Бунин не удивился этому странному вопросу и не обиделся на фамильярное «мы»; подумав, он очень трезво ответил, не отводя, впрочем, глаз от кружащихся пар:

– Да, но ведь что мы хотели поднять!

В те годы Алданов неизменно делал комплименты Мережковскому:

– Вас, Дмитрий Сергеевич, считают в Германии первым русским писателем, но реакционером. «Берлинер Тагеблатт» так и пишет: эйнгефлайштер реакционэр.

Мережковский польщенно осклаблялся и горько повторял: «Эйнгефлайштер реакционэр»… Он себя таковым не считал.
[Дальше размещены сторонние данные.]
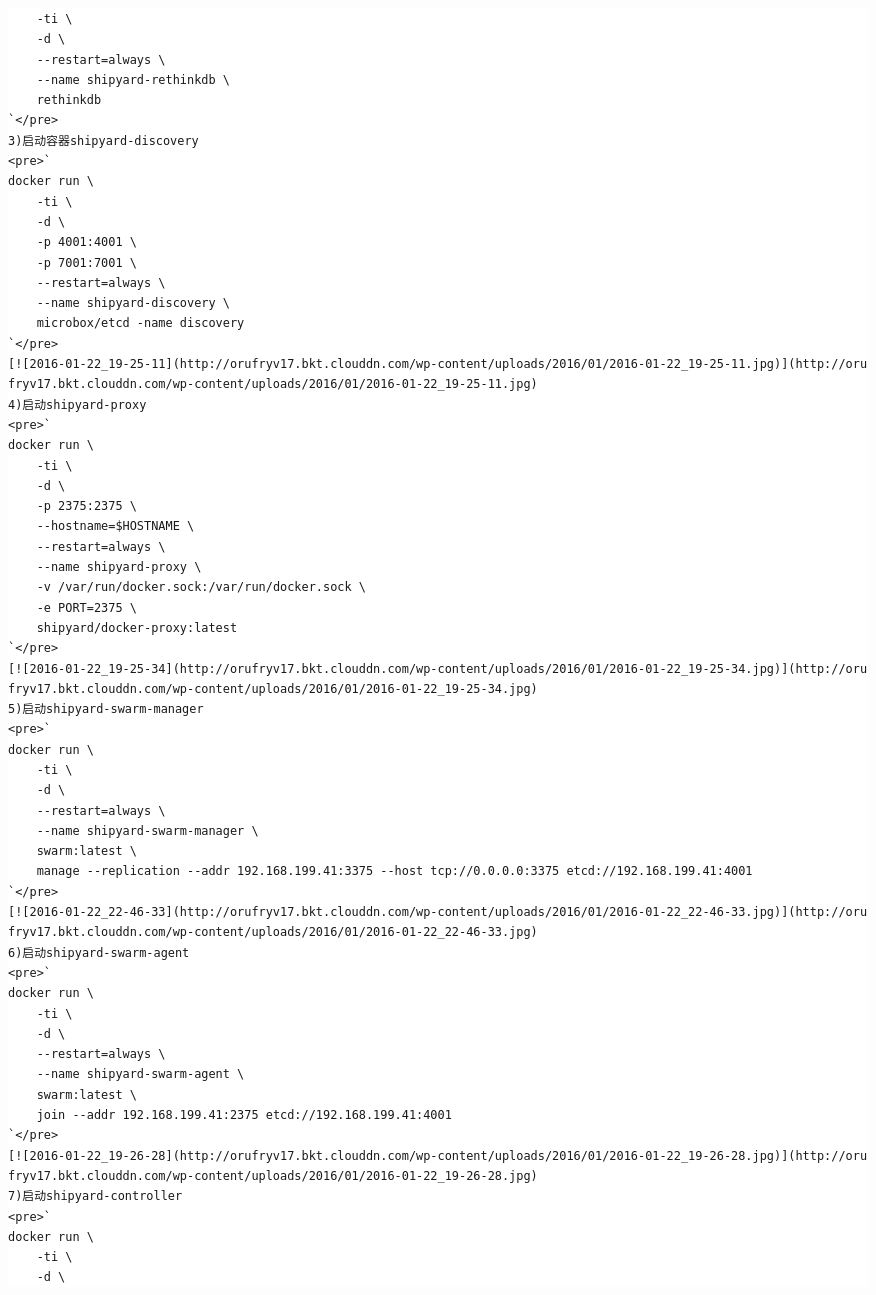         -ti \
        -d \
        --restart=always \
        --name shipyard-rethinkdb \
        rethinkdb
    `</pre>
    3)启动容器shipyard-discovery
    <pre>`
    docker run \
        -ti \
        -d \
        -p 4001:4001 \
        -p 7001:7001 \
        --restart=always \
        --name shipyard-discovery \
        microbox/etcd -name discovery
    `</pre>
    [![2016-01-22_19-25-11](http://orufryv17.bkt.clouddn.com/wp-content/uploads/2016/01/2016-01-22_19-25-11.jpg)](http://orufryv17.bkt.clouddn.com/wp-content/uploads/2016/01/2016-01-22_19-25-11.jpg)
    4)启动shipyard-proxy
    <pre>`
    docker run \
        -ti \
        -d \
        -p 2375:2375 \
        --hostname=$HOSTNAME \
        --restart=always \
        --name shipyard-proxy \
        -v /var/run/docker.sock:/var/run/docker.sock \
        -e PORT=2375 \
        shipyard/docker-proxy:latest
    `</pre>
    [![2016-01-22_19-25-34](http://orufryv17.bkt.clouddn.com/wp-content/uploads/2016/01/2016-01-22_19-25-34.jpg)](http://orufryv17.bkt.clouddn.com/wp-content/uploads/2016/01/2016-01-22_19-25-34.jpg)
    5)启动shipyard-swarm-manager 
    <pre>`
    docker run \
        -ti \
        -d \
        --restart=always \
        --name shipyard-swarm-manager \
        swarm:latest \
        manage --replication --addr 192.168.199.41:3375 --host tcp://0.0.0.0:3375 etcd://192.168.199.41:4001
    `</pre>
    [![2016-01-22_22-46-33](http://orufryv17.bkt.clouddn.com/wp-content/uploads/2016/01/2016-01-22_22-46-33.jpg)](http://orufryv17.bkt.clouddn.com/wp-content/uploads/2016/01/2016-01-22_22-46-33.jpg)
    6)启动shipyard-swarm-agent
    <pre>`
    docker run \
        -ti \
        -d \
        --restart=always \
        --name shipyard-swarm-agent \
        swarm:latest \
        join --addr 192.168.199.41:2375 etcd://192.168.199.41:4001
    `</pre>
    [![2016-01-22_19-26-28](http://orufryv17.bkt.clouddn.com/wp-content/uploads/2016/01/2016-01-22_19-26-28.jpg)](http://orufryv17.bkt.clouddn.com/wp-content/uploads/2016/01/2016-01-22_19-26-28.jpg)
    7)启动shipyard-controller
    <pre>`
    docker run \
        -ti \
        -d \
Когда начали печатать бесконечную трилогию Алданова «Ключ», последний одно время довольно часто наведывался к Мережковским. Раз в углу гостиной происходил такого рода разговор:

– Марк Александрович, я собираюсь выругать «Ключ», вам это будет очень неприятно?

– Очень, Зинаида Николаевна. Вы себе даже не представляете, как это мне будет неприятно.

Ну, Гиппиус, кажется, о «Ключе» не написала.

– Это, собственно, что же такое, ваш роман, авантюрный? – спрашивает Зинаида Николаевна, вертя во все стороны лорнет, не решаясь упереться взглядом в ответственного сотрудника «Последних новостей».

– Это психологический роман, – вкрадчиво объяснял Алданов, озираясь, точно боясь быть услышанным посторонними.

– Марк Александрович, – крикнет Мережковский, прерывая спор о Маркионе. – Мы решили, что Зина должна начать сотрудничать в «Последних новостях». Что вы об этом думаете?

– Многие не поймут этого литературного развода, – мягко отвечает Алданов.

Чудом карьеры Алданова надо считать факт, что его ни разу не выругали в печати, за исключением Ходасевича. Я часто, недоумевая, спрашивал опытных людей:

– Объясните, почему вся пресса, включая черносотенную, его похваливает?..

Даже дипи [69] начали ловко вставлять в текст своих статей комплимент Алданову – концовку, вроде как бывало раньше в Союзе – похвалу «отцу народов». Они дошли до этого инстинктом и уверяют, что таким образом статья наверное пройдет, и без больших поправок, даже встретит сочувственный отзыв влиятельных подвижников.

В чем тайна Алданова? Неужели он так хорошо и всегда грамотно писал, что не давал повода отечественному исследователю его вывалять в грязи (по примеру других российских великомучеников)?

Толстого ловили на грамматических ошибках. Достоевского, Пушкина, Лермонтова, Гоголя, Державина и Пастернака. Кого в русской литературе не распинали на синтаксисе! Но не Алданова. Алданова никогда ни в чем не упрекали: все, что он производил, встречалось с одинаковой похвалой. Что случилось с зарубежным критиком?

На Монпарнасе Иванов цитировал строчку из нового отрывка Алданова: там его героиня Муся старалась походить на женщину. Алданов, увы, был вне сексуальных тяжб. Как многие наши гуманисты, он, однажды обвенчавшись, этим самым разрешил все свои интимные проблемы: ни разу не изменив жене и ни разу не прижив с ней ребенка. Вишняк, Зензинов, Руднев, Фондаминский, Федотов, Бердяев и разные марксисты – все это люди бездетные. Сколько было скопцов в том поколении, поразительно.